Le primarie dei record, per numero di votanti e per ammontare di dollari investiti, sono finalmente giunte al capolinea. Barack Obama ha sconfitto Hillary Clinton. Un risultato impensabile solo sei mesi fa. Per la prima volta un afro-americano correrà per la Casa Bianca. Il senatore dell'Illinois, nella notte, ha abbandonato ogni cautela. Parlando ai suoi sostenitori da St. Paul in Minnesota ha scandito: “Sarò il candidato Democratico alle prossime presidenziali.” Una sentenza scritta definitivamente dall'esito delle ultime due primarie, in South Dakota (vittoria di Clinton) ed in Montana (vittoria del junior senator) e dall'abbattimento della nuova quota delegati (2.118) da parte di Obama, favorito anche dal flusso di super-delegates che in queste ore stanno dichiarando il proprio appoggio a un giovane uomo che sino a quattro anni fa sedeva ancora nel Senato dell'Illinois. Hillary chiede tempo per discutere con i superdelegati, ma la sua resa pare solo rimandata di pochi giorni, forse ore. La senatrice è evidentemente alla ricerca di un ruolo. Ormai, è rassegnata all'idea che la vice-presidenza rappresenti il massimo traguardo raggiungibile. L'attenzione presto si volgerà allo scontro generazionale con John McCain.

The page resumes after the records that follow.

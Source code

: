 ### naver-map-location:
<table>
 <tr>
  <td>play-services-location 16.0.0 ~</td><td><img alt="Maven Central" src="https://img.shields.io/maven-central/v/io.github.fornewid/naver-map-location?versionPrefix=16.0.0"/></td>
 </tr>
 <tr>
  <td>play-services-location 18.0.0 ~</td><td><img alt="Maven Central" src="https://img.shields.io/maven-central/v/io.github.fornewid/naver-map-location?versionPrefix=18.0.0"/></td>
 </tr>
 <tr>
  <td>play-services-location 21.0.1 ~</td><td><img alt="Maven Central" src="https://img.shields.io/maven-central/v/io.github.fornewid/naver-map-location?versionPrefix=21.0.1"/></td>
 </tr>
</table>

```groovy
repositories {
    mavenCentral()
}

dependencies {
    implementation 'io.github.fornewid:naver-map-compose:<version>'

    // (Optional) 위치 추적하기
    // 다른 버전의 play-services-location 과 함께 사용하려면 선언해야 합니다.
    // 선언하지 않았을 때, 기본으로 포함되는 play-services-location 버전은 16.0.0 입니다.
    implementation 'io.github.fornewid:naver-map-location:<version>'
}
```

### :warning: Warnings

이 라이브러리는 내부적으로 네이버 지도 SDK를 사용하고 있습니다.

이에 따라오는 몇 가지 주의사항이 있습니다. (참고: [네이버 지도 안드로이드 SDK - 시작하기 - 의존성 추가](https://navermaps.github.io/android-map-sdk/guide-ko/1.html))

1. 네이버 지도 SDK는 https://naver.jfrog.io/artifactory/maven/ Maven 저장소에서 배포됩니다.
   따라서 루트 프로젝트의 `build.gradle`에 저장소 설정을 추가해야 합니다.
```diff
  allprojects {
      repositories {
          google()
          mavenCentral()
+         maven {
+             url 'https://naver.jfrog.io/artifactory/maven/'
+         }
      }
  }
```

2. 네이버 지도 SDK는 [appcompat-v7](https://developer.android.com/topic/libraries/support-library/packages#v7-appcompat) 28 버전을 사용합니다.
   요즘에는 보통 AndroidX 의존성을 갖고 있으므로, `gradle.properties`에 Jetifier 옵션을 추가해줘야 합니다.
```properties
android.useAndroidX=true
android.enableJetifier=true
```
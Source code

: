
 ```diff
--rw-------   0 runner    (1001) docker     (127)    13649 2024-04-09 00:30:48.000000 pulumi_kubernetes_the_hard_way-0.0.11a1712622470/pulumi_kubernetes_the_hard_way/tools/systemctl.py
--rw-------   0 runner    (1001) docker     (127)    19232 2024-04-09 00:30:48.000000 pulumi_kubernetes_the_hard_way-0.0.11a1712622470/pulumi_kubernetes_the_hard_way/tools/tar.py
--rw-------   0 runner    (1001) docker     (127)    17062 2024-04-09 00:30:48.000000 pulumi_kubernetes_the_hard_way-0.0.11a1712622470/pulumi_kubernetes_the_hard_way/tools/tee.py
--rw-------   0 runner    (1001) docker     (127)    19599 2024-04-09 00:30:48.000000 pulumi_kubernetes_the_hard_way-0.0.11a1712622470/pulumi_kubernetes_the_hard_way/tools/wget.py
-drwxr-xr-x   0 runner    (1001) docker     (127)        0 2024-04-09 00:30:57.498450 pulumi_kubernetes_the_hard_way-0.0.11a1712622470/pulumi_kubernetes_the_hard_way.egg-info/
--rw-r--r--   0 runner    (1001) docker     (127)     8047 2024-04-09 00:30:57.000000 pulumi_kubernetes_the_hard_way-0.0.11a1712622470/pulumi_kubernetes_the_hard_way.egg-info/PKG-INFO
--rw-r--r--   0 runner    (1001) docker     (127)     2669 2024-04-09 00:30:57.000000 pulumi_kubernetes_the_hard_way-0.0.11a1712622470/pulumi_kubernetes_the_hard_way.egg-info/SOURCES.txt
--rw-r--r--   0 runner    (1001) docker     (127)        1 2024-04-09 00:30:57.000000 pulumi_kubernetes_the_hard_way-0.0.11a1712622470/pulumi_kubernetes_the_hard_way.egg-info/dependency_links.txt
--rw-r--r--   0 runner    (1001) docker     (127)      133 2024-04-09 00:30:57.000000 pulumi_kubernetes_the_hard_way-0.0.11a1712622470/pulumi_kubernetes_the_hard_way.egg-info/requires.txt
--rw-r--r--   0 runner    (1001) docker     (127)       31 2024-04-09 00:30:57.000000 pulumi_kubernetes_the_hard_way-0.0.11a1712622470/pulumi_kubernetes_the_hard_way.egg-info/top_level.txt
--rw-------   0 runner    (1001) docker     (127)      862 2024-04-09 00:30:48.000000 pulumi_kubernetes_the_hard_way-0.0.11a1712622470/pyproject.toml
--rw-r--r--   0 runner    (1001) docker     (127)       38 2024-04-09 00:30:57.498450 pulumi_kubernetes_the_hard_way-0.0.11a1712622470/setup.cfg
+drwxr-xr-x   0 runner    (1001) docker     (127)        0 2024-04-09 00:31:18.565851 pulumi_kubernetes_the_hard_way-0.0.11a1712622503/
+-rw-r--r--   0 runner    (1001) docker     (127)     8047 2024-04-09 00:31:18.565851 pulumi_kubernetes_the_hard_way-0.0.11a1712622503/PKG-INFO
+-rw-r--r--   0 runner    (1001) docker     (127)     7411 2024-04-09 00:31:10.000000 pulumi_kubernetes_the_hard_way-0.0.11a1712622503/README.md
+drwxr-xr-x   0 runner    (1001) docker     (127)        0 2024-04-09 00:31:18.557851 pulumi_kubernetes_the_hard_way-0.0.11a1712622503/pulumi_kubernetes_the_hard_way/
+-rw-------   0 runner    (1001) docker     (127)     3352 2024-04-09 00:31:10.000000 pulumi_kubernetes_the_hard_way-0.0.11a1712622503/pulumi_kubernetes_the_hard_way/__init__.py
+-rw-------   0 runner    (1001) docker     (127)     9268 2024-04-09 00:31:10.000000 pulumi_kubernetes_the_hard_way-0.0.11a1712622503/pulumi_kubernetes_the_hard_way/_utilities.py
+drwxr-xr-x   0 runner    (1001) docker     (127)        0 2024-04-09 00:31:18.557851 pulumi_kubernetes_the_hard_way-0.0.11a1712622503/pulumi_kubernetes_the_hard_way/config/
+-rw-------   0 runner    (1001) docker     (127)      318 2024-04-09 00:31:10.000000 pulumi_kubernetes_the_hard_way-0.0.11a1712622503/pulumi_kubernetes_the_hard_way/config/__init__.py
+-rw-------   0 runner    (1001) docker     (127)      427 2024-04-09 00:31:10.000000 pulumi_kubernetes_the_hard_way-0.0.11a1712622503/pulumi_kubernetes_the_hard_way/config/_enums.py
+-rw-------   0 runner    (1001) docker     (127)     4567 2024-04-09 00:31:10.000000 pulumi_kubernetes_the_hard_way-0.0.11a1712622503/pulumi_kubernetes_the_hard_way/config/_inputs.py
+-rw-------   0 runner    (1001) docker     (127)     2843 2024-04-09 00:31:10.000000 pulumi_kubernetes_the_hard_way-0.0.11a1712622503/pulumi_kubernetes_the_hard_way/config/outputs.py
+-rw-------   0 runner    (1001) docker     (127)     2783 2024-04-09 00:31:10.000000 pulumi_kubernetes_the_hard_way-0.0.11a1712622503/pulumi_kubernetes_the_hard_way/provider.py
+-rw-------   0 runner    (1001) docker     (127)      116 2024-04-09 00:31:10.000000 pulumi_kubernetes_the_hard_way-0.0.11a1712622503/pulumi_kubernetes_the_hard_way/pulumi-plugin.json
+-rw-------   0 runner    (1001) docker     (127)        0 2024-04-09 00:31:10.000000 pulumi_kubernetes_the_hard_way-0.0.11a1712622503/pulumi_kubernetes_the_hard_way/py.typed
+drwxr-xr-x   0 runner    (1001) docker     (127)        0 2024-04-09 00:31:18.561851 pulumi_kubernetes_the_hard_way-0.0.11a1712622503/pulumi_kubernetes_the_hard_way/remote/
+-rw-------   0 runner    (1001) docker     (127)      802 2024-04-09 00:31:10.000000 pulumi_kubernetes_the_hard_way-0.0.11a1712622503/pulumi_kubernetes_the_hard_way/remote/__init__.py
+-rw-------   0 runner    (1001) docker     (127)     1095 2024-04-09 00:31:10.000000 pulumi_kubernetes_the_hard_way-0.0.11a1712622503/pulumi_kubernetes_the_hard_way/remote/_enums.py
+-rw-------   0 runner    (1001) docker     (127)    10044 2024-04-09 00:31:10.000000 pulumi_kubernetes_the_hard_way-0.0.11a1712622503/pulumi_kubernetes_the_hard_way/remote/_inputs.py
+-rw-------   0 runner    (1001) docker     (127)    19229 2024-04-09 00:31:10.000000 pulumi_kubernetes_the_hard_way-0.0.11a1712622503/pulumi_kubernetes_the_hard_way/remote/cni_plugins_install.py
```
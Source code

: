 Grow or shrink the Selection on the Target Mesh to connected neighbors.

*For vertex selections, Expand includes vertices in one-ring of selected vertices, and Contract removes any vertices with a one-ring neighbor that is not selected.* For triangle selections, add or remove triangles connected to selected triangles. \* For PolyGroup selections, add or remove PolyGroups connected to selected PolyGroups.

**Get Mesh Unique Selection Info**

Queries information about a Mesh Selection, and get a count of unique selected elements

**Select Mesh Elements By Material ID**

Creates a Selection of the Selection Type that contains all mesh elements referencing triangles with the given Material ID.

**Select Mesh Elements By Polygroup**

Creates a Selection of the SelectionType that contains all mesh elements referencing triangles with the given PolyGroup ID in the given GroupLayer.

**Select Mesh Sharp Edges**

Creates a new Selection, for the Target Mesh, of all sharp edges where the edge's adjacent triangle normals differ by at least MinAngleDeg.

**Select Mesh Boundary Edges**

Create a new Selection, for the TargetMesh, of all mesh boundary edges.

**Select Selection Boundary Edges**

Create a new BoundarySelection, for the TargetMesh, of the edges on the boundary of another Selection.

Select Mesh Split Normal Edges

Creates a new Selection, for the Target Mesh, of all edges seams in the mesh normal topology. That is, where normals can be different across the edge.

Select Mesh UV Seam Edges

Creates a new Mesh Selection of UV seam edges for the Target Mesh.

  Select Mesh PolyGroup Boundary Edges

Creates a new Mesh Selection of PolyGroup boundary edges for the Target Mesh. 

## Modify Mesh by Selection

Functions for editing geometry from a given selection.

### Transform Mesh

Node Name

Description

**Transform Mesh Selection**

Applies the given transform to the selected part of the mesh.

Next on Agenda Is Clinton's Role

Politico
Obama's first test: Handling Hillary
Roger Smith

Nello staff di Obama vi è la diffusa convinzione che il vincitore della nomination in pectore non debba sprecare tempo a consolare i Clinton, ed i loro elettori delusi, per la sconfitta patita. Anzi. Hillary rifiuta di ammettere la vittoria del rivale?  Un motivo in più per insistere nel rinnovamento, negandole il ticket presidenziale. Una ritorsione contro la tenacia di Hillary? No, una scelta tattica. Obama deve rilanciare il suo progetto per l'unificazione del Paese e deve dunque rivolgersi anche agli indipendenti ed ai Repubblicani. Lì deve sconfiggere McCain. I Democratici come lo hanno seguito contro Hillary, così lo seguiranno contro McCain. Le sentite, ma poche, parole di apprezzamento rivolte alla rivale nel suo discorso in Minnesota, e la stessa scelta di rivendicare la nomination da quello stesso Stato, dove i Republicans terranno tra tre mesi la loro Convention, segnalano le intenzioni del candidato Democratico. Se Obama vuole vincere, non deve atteggiarsi a candidato progressista che scende a compromessi con la base tradizionale del suo Partito che lo guarda in cagnesco, ma andare oltre. Non è più tempo di guardare indietro, ma di avanzare. Trascinare tutti gli elettori Demcorats dietro di sé ed andare alla conquista degli indecisi. Farlo con Hillary Clinton nel ticket sarebbe più difficile. Una simile scelta farebbe a pugni sia con la retorica del cambiamento sia con i gusti di molti indipendenti e indecisi, che vedono l'ex first lady come il fumo negli occhi.

Real Clear Politics
Reviewing the Speeches
Tom Bevan

Clinton a New York, Obama a St. Paul, McCain a New Orleans. Da un confronto stilistico tra i tre speeches di una serata che rimarrà presumibilmente nella Storia del Paese, paradossalmente, esce meglio di tutti Hillary Clinton, che ha dimostrato una padronanza ed una sicurezza invidiabili per chi sta assaporando il momento forse più amaro della propria carriera. Centrale il concetto di “rispetto” per i 18 milioni di americani che la hanno votata. Sulla performance di Obama si addensava la curiosità generale, data la solennità del momento. Non ha deluso, come al solito, sfiorando forse il messianesimo in alcuni passaggi. Nessuno, infine, può accusare John McCain di essere un grande oratore. Anche stanotte ne abbiamo avuto conferma. Nonostante qualche buon spunto retorico per ricordare alla platea la sua onestà morale e rettitudine etica, l'impressione netta è che il senatore dell'Arizona debba affinare la sue tecniche per tenere il passo di Obama nei prossimi cinque mesi.